▶ Problem statement
In the entries that follow, find every line containing "hackingwithswift" and copy it.
*** Data section ***
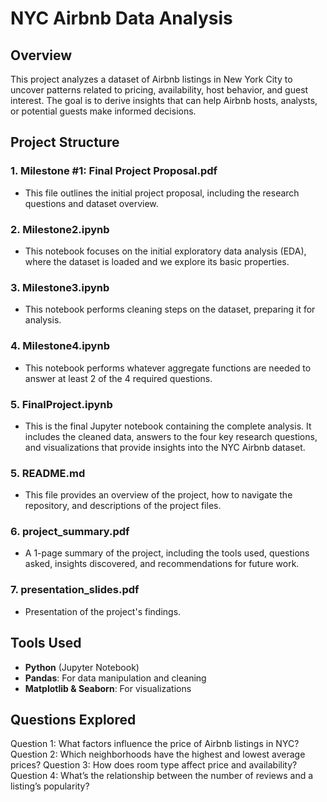 # NYC Airbnb Data Analysis

## Overview

This project analyzes a dataset of Airbnb listings in New York City to uncover patterns related to pricing, availability, host behavior, and guest interest. The goal is to derive insights that can help Airbnb hosts, analysts, or potential guests make informed decisions.

## Project Structure
### 1. **Milestone #1: Final Project Proposal.pdf**
   - This file outlines the initial project proposal, including the research questions and dataset overview.

### 2. **Milestone2.ipynb**
   - This notebook focuses on the initial exploratory data analysis (EDA), where the dataset is loaded and we explore its basic properties.

### 3. **Milestone3.ipynb**
   - This notebook performs cleaning steps on the dataset, preparing it for analysis.

### 4. **Milestone4.ipynb**
   - This notebook performs whatever aggregate functions are needed to answer at least 2 of the 4 required questions.

### 5. **FinalProject.ipynb**
   - This is the final Jupyter notebook containing the complete analysis. It includes the cleaned data, answers to the four key research questions, and visualizations that provide insights into the NYC Airbnb dataset.

### 5. **README.md**
   - This file provides an overview of the project, how to navigate the repository, and descriptions of the project files.

### 6. **project_summary.pdf**
   - A 1-page summary of the project, including the tools used, questions asked, insights discovered, and recommendations for future work.

### 7. **presentation_slides.pdf**
   - Presentation of the project's findings.

## Tools Used

- **Python** (Jupyter Notebook)
- **Pandas**: For data manipulation and cleaning
- **Matplotlib & Seaborn**: For visualizations

## Questions Explored

Question 1: What factors influence the price of Airbnb listings in NYC?
Question 2: Which neighborhoods have the highest and lowest average prices?
Question 3: How does room type affect price and availability?
Question 4: What’s the relationship between the number of reviews and a listing’s popularity?



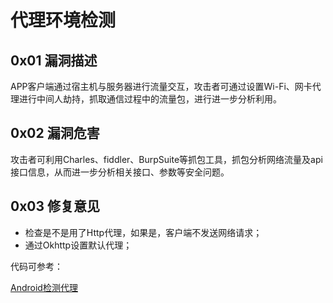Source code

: # 代理环境检测

## 0x01 漏洞描述

APP客户端通过宿主机与服务器进行流量交互，攻击者可通过设置Wi-Fi、网卡代理进行中间人劫持，抓取通信过程中的流量包，进行进一步分析利用。

## 0x02 漏洞危害

攻击者可利用Charles、fiddler、BurpSuite等抓包工具，抓包分析网络流量及api接口信息，从而进一步分析相关接口、参数等安全问题。

## 0x03 修复意见

* 检查是不是用了Http代理，如果是，客户端不发送网络请求；
* 通过Okhttp设置默认代理；

代码可参考：

[Android检测代理](https://www.bbsmax.com/A/Vx5Mq0Dv5N/)
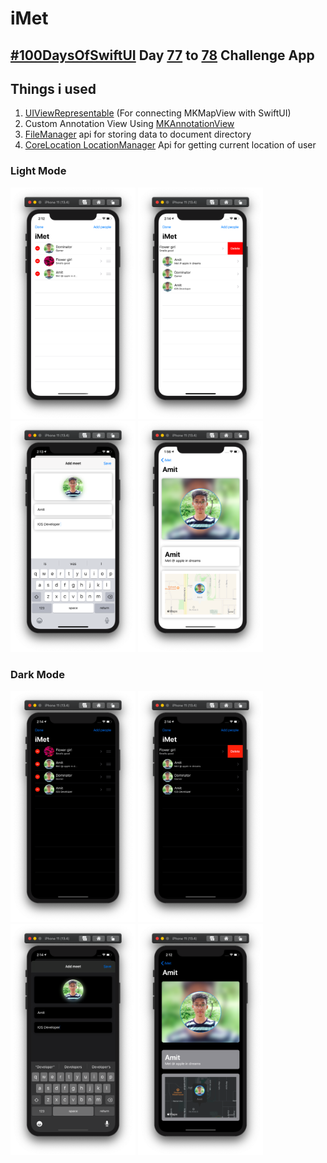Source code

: #  iMet

## [#100DaysOfSwiftUI](https://www.hackingwithswift.com/100/swiftui) Day [77](https://www.hackingwithswift.com/100/swiftui/77) to [78](https://www.hackingwithswift.com/100/swiftui/78) Challenge App

## Things i used

1. [UIViewRepresentable](https://www.hackingwithswift.com/books/ios-swiftui/integrating-mapkit-with-swiftui) (For connecting MKMapView with SwiftUI)
2. Custom Annotation View Using [MKAnnotationView](https://developer.apple.com/documentation/mapkit/mapkit_annotations/annotating_a_map_with_custom_data)
3. [FileManager](https://www.hackingwithswift.com/example-code/system/how-to-read-the-contents-of-a-directory-using-filemanager) api for storing data to document directory
4. [CoreLocation LocationManager](https://www.hackingwithswift.com/example-code/location/how-to-request-a-users-location-only-once-using-requestlocation) Api for getting current location of user

### Light Mode
<p float="center">
  <img src="resources/homeedit.png" width="200" />
  <img src="resources/homedelete.png" width="200" />
  <img src="resources/add.png" width="200" />
  <img src="resources/detail.png" width="200" />
</p>

### Dark Mode
<p float="center">
  <img src="resources/homeedittdark.png" width="200" /> 
  <img src="resources/homedeletedark.png" width="200" /> 
  <img src="resources/adddark.png" width="200" /> 
  <img src="resources/detaildark.png" width="200" /> 
</p>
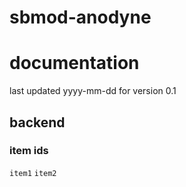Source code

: # sbmod-anodyne
# documentation
last updated yyyy-mm-dd for version 0.1

## backend
### item ids
`item1`
`item2`
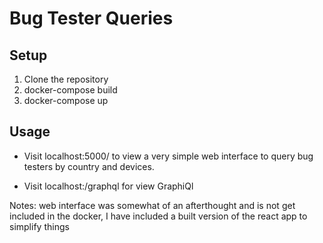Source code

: # Bug Tester Queries

## Setup
1) Clone the repository
2) docker-compose build
3) docker-compose up

## Usage

- Visit localhost:5000/ to view a very simple web interface to query bug testers by country and devices.

- Visit localhost:/graphql for view GraphiQl


Notes: web interface was somewhat of an afterthought and is not get included in the docker, I have included a built version of the react app to simplify things
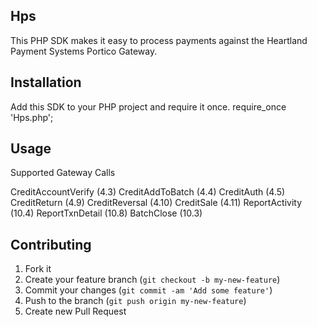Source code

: ## Hps

This PHP SDK makes it easy to process payments against the Heartland Payment Systems Portico Gateway.

## Installation

Add this SDK to your PHP project and require it once.
	require_once 'Hps.php';

## Usage

Supported Gateway Calls

CreditAccountVerify (4.3)
CreditAddToBatch (4.4)
CreditAuth (4.5)
CreditReturn (4.9)
CreditReversal (4.10)
CreditSale (4.11) 
ReportActivity (10.4)
ReportTxnDetail (10.8)
BatchClose (10.3)

## Contributing

1. Fork it
2. Create your feature branch (`git checkout -b my-new-feature`)
3. Commit your changes (`git commit -am 'Add some feature'`)
4. Push to the branch (`git push origin my-new-feature`)
5. Create new Pull Request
*** End of Data section ***
▶ Answer box
## [#100DaysOfSwiftUI](https://www.hackingwithswift.com/100/swiftui) Day [77](https://www.hackingwithswift.com/100/swiftui/77) to [78](https://www.hackingwithswift.com/100/swiftui/78) Challenge App
1. [UIViewRepresentable](https://www.hackingwithswift.com/books/ios-swiftui/integrating-mapkit-with-swiftui) (For connecting MKMapView with SwiftUI)
3. [FileManager](https://www.hackingwithswift.com/example-code/system/how-to-read-the-contents-of-a-directory-using-filemanager) api for storing data to document directory
4. [CoreLocation LocationManager](https://www.hackingwithswift.com/example-code/location/how-to-request-a-users-location-only-once-using-requestlocation) Api for getting current location of user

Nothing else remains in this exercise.